EU Cyber Resilience Act Compliance Program

The CRA applies to products with digital elements made available on the Union market when their intended purpose or reasonably foreseeable use includes a direct or indirect logical or physical data connection to a device or network. The compliance program should therefore begin with a product inventory that records the product, software versions that affect cybersecurity compliance, remote data processing dependencies, intended purpose, reasonably foreseeable use, market channel, and support period.

Role assignment matters because the CRA places different obligations on manufacturers, authorised representatives, importers, distributors, open-source software stewards, and other operators. Importers and distributors also become subject to manufacturer obligations when they place a product on the market under their own name or trademark or substantially modify a product already placed on the market.

Article 13 requires manufacturers to design, develop, and produce products in line with the essential cybersecurity requirements in Annex I Part I, and to operate vulnerability handling processes in line with Annex I Part II. The risk assessment must be documented, updated during the support period, and used during planning, design, development, production, delivery, and maintenance.

For engineering teams, Annex I should be translated into release gates, not left as legal text. Each gate should produce evidence that can be reused in the technical documentation and in market surveillance responses.

The CRA requires the manufacturer to assess both the product and the manufacturer's processes against Annex I. Article 32 gives four routes: internal control based on module A, EU-type examination based on module B followed by conformity to type based on module C, full quality assurance based on module H, or an applicable European cybersecurity certification scheme.

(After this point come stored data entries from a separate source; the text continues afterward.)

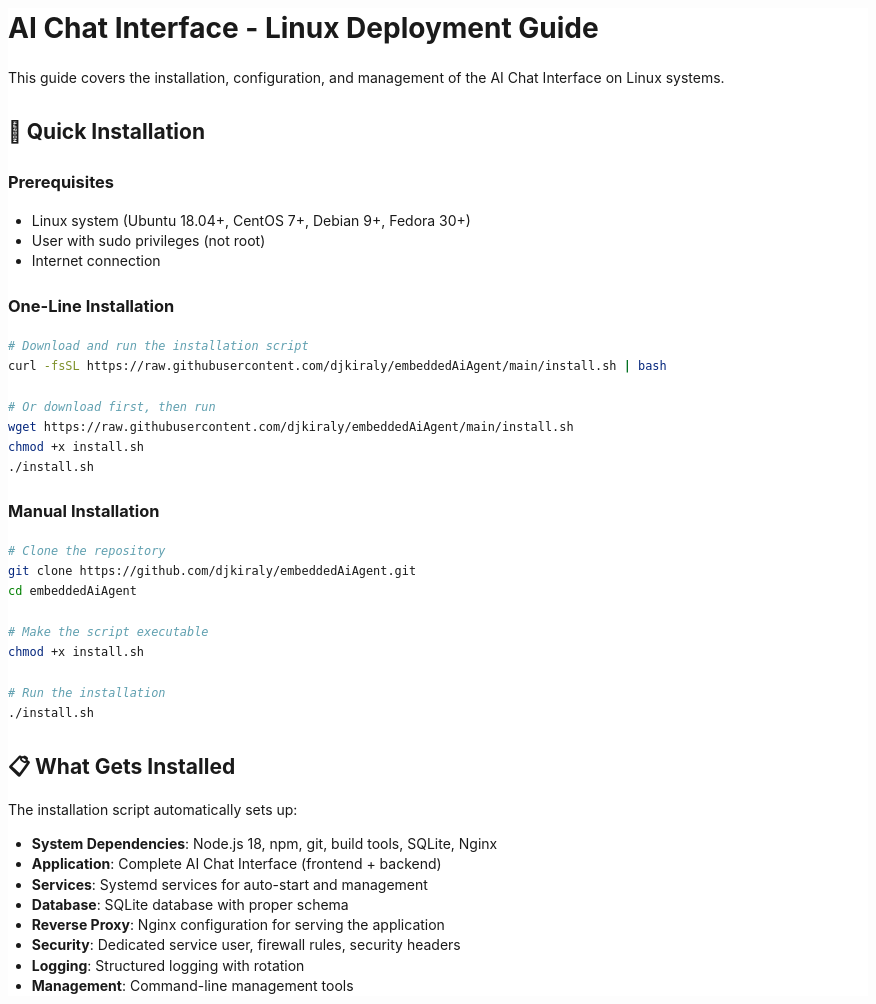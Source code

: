 # AI Chat Interface - Linux Deployment Guide

This guide covers the installation, configuration, and management of the AI Chat Interface on Linux systems.

## 🚀 Quick Installation

### Prerequisites

- Linux system (Ubuntu 18.04+, CentOS 7+, Debian 9+, Fedora 30+)
- User with sudo privileges (not root)
- Internet connection

### One-Line Installation

```bash
# Download and run the installation script
curl -fsSL https://raw.githubusercontent.com/djkiraly/embeddedAiAgent/main/install.sh | bash

# Or download first, then run
wget https://raw.githubusercontent.com/djkiraly/embeddedAiAgent/main/install.sh
chmod +x install.sh
./install.sh
```

### Manual Installation

```bash
# Clone the repository
git clone https://github.com/djkiraly/embeddedAiAgent.git
cd embeddedAiAgent

# Make the script executable
chmod +x install.sh

# Run the installation
./install.sh
```

## 📋 What Gets Installed

The installation script automatically sets up:

- **System Dependencies**: Node.js 18, npm, git, build tools, SQLite, Nginx
- **Application**: Complete AI Chat Interface (frontend + backend)
- **Services**: Systemd services for auto-start and management
- **Database**: SQLite database with proper schema
- **Reverse Proxy**: Nginx configuration for serving the application
- **Security**: Dedicated service user, firewall rules, security headers
- **Logging**: Structured logging with rotation
- **Management**: Command-line management tools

The route depends on product classification and the availability or use of harmonised standards, common specifications, or certification schemes. Ordinary products may use the Article 32(1) routes. Important class I products need module B plus C or module H when the relevant standards, specifications, or certification schemes are not applied or do not exist. Important class II products use module B plus C, module H, or an applicable certification scheme. Critical products follow the certification route when required, otherwise the class II routes.

Article 31 and Annex VII make the technical documentation the core evidence set. It must be drawn up before the product is placed on the market and continuously updated where appropriate during the support period. Manufacturers must keep the technical documentation and EU declaration of conformity available for market surveillance authorities for at least 10 years after placement on the market or for the support period, whichever is longer.

The documentation should be structured so an authority can understand the product, assess the cybersecurity risk analysis, see the Annex I mapping, and trace test results and vulnerability-handling procedures without reconstructing the product history from scattered tools.

The CRA support period is the period during which the manufacturer must handle vulnerabilities effectively. Article 13 requires the manufacturer to set that period based on expected use, reasonable user expectations, product nature and intended purpose, relevant Union law, comparable products, operating-environment availability, and support periods for core third-party components. It is at least five years unless the product is expected to be used for less than five years.

Article 14 reporting is a separate operating process. Manufacturers must notify actively exploited vulnerabilities and severe incidents affecting product security through the single reporting platform to the CSIRT designated as coordinator and ENISA. The program needs a triage path that can identify reportable events, route them to the correct notification endpoint, inform impacted users, and preserve final-report evidence.

Importers must check before placing a product on the Union market that the manufacturer has carried out the appropriate conformity assessment, drawn up technical documentation, applied the CE marking, provided the EU declaration of conformity, and supplied required user information. Distributors must act with due care and verify CE marking, manufacturer and importer identification, support-period information, user instructions, and necessary documents before making products available.

Market surveillance authorities can request data and documentation needed to assess design, development, production, and vulnerability handling. Where a product or its vulnerability handling presents a significant cybersecurity risk, authorities can evaluate the product, require corrective action, withdrawal, or recall, and coordinate with CSIRTs, ENISA, other market surveillance authorities, and data-protection authorities where relevant.